### Source texts of formatted documents
* * * * * * *

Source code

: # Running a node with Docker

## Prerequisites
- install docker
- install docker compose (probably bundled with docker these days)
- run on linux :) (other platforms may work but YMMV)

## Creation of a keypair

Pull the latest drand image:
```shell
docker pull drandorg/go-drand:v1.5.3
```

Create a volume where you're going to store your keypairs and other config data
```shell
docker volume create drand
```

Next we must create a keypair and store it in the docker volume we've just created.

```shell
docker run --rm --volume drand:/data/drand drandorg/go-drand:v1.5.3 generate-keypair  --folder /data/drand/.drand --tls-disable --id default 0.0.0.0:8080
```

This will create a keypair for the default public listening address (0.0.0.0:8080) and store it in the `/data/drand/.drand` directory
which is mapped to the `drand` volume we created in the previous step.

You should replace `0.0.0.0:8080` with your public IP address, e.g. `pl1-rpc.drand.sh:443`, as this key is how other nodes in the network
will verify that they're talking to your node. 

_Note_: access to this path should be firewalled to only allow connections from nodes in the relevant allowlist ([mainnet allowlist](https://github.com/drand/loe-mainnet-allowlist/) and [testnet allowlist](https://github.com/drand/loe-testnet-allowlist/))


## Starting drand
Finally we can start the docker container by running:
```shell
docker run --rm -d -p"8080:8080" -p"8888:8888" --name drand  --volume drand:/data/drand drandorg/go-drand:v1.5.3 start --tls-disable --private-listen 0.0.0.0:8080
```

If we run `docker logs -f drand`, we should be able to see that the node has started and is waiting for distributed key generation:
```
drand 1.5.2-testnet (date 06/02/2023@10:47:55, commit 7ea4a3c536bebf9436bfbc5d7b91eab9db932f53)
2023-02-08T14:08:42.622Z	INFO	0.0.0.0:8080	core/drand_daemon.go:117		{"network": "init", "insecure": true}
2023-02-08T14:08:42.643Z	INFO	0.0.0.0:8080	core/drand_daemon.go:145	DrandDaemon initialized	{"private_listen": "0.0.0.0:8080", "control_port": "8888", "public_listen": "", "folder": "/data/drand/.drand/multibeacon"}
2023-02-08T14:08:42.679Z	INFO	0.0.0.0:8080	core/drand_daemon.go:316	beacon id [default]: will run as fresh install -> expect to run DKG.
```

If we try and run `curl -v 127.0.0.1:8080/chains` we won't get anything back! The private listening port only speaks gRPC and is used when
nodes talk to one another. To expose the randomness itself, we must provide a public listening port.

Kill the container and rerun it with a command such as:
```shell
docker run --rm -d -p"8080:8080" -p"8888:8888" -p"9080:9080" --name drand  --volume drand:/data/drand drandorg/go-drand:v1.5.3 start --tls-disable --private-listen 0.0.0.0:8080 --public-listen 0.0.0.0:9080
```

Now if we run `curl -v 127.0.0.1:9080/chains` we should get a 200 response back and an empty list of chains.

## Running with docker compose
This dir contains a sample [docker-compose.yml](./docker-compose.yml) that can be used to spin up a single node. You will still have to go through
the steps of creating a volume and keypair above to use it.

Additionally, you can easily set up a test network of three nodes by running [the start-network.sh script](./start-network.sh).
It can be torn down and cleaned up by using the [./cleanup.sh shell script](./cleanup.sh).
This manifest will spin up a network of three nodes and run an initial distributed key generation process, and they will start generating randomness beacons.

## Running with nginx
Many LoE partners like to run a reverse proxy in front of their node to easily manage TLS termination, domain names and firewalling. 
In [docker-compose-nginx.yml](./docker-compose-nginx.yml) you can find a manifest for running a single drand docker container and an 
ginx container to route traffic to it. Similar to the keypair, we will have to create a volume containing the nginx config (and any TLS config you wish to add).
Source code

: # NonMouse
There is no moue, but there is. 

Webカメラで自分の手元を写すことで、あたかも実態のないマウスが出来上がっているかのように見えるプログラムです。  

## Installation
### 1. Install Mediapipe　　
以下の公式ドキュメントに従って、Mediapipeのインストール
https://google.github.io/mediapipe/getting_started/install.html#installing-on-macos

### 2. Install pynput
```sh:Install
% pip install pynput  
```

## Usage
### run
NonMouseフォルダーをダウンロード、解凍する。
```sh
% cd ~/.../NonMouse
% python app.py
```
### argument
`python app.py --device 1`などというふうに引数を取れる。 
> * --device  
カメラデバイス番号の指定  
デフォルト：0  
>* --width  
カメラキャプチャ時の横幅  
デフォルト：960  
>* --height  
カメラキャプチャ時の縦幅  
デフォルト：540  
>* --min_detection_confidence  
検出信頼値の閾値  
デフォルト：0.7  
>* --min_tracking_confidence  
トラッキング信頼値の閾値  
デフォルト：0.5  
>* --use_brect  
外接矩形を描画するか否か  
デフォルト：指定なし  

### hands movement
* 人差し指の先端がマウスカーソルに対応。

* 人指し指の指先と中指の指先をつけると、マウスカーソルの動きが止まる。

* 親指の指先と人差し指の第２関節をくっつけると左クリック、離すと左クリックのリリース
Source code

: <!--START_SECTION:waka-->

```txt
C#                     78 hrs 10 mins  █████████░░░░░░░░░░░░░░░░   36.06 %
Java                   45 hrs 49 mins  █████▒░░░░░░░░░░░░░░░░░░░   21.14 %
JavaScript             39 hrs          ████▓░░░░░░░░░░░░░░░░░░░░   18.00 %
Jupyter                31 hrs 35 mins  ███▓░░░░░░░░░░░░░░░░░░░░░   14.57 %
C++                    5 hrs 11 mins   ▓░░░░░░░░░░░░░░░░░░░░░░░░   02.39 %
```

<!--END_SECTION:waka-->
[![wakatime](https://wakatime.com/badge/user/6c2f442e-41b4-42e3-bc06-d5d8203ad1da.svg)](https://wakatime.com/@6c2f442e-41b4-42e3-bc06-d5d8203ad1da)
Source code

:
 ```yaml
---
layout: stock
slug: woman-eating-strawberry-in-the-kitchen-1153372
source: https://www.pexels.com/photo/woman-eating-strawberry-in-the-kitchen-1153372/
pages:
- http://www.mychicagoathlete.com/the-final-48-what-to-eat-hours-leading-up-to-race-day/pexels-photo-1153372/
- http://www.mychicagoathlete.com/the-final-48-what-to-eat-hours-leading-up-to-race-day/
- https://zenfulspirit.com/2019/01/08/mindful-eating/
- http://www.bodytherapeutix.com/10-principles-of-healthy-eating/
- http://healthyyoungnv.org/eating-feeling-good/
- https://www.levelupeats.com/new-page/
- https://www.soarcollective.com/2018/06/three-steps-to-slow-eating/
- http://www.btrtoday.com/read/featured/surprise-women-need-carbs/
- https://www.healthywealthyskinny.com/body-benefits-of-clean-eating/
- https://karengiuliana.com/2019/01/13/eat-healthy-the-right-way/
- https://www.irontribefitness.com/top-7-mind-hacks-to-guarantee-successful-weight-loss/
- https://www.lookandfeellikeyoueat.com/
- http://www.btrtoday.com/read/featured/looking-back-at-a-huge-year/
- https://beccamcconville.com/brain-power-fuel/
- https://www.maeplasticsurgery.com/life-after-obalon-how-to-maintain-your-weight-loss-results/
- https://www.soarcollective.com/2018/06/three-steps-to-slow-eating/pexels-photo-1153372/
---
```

* * * * * * *

### Exercise details
Copy each line of the data above that holds "drandorg".

### Response box
docker pull drandorg/go-drand:v1.5.3
docker run --rm --volume drand:/data/drand drandorg/go-drand:v1.5.3 generate-keypair  --folder /data/drand/.drand --tls-disable --id default 0.0.0.0:8080
docker run --rm -d -p"8080:8080" -p"8888:8888" --name drand  --volume drand:/data/drand drandorg/go-drand:v1.5.3 start --tls-disable --private-listen 0.0.0.0:8080
docker run --rm -d -p"8080:8080" -p"8888:8888" -p"9080:9080" --name drand  --volume drand:/data/drand drandorg/go-drand:v1.5.3 start --tls-disable --private-listen 0.0.0.0:8080 --public-listen 0.0.0.0:9080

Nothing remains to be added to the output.